また、ソーシャルレンディングは独自の案件調達ルートと柔軟な融資審査基準を合わせ持つことで、「返済の確実性は高いが、既存金融機関からの借入れが困難な案件」を見つけ出して融資をおこなっています。ソーシャルレンディングは利回りが高いからといって、必ずしもデフォルトリスク(※)の高い案件に対して融資をおこなっているわけではないということです。

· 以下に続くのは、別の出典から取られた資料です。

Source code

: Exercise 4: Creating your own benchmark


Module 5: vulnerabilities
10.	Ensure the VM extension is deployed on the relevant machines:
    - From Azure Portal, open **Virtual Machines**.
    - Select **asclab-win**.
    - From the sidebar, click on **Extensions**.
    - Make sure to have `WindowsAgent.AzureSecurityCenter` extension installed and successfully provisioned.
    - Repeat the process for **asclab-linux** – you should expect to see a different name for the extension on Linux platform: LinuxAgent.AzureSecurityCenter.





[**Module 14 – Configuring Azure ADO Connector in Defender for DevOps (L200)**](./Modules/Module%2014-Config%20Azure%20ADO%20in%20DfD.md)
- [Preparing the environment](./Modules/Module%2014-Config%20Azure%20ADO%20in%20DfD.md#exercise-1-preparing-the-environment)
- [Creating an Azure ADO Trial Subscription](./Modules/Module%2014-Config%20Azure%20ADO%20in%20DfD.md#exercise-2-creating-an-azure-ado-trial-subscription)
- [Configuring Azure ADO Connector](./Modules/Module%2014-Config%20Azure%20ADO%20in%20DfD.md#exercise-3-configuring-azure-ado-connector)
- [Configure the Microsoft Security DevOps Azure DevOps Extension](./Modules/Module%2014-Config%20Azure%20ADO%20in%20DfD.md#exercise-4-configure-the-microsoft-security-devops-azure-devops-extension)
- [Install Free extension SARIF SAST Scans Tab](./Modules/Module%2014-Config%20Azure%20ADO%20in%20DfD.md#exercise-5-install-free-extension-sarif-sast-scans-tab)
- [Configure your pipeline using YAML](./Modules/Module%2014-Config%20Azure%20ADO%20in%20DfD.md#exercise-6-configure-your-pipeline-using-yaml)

※デフォルトとは、債務者の破産などにより、猶予期限内に債権の元本や利息の支払いが行われず、債務不履行となること。

借り手企業はなぜ銀行から融資を受けないのか?

例えば、投資家への年利回りが8%のファンドの場合、ソーシャルレンディング事業者から資金需要者(借り手)への貸出金利は10~14%程度となります。この金利水準で貸し出しができれば、事業者の取り分を差し引いても、8%の利回りを無理なく投資家に支払うことができます。

 

ここでひとつ疑問が生じます。なぜ借り手企業は、この低金利時代にわざわざ金利の高いソーシャルレンディング事業者からお金を借りるのでしょうか。

 

それには、銀行の硬直化した融資審査態勢とビジネスモデルが関係しています。銀行はかつて不良債権処理に苦しんだ経験から、非常に厳しい審査基準を設けています。その結果、審査の柔軟性が欠如することになり、事業者が抱える多様な資金ニーズに応えられていません。健全な財務状況であっても融資を断るケースは多数存在します。

 

例えば、業歴の浅い企業や前期赤字の企業は、現時点でしっかり利益を出せていたとしても融資を受けることは困難でしょう。また、短期間、少額の融資案件も審査が通りづらいのが現状です。

 

銀行は利幅が薄いこともあり、大きな資金を長期で運用することを重視します。せっかく手間をかけて審査を行っても、短期間で返済されてしまえば、収益は小さくその手間に見合わないのです。

借入れを希望する企業は後を絶たない

一方で、ソーシャルレンディングは短期間、少額融資と相性が良く、好んで融資を行います。また、融資額と同価値の担保さえ確保できれば、業歴や事業規模に関係なく融資を実施する傾向にあります。

 

成長性、収益性の高い企業にとって、資金不足を理由に事業の足止めを受けることは大きな機会損失につながります。多少、金利が高かったとしても、借りられるところがあるなら借りたいという企業は数多く存在するのです。事実として、ソーシャルレンディング事業者への借入れ希望は後を絶ちません。

 

ソーシャルレンディング事業者は、あくまで返済の確実性のみを重視し、それ以外の審査項目については柔軟なスタンスをとることで既存金融機関との差別化を図り、新たな資金調達先としての存在感を高めているのです。

 

<Point>

●業界全体の平均期待利回りは8%、貸し倒れは3年間発生してない。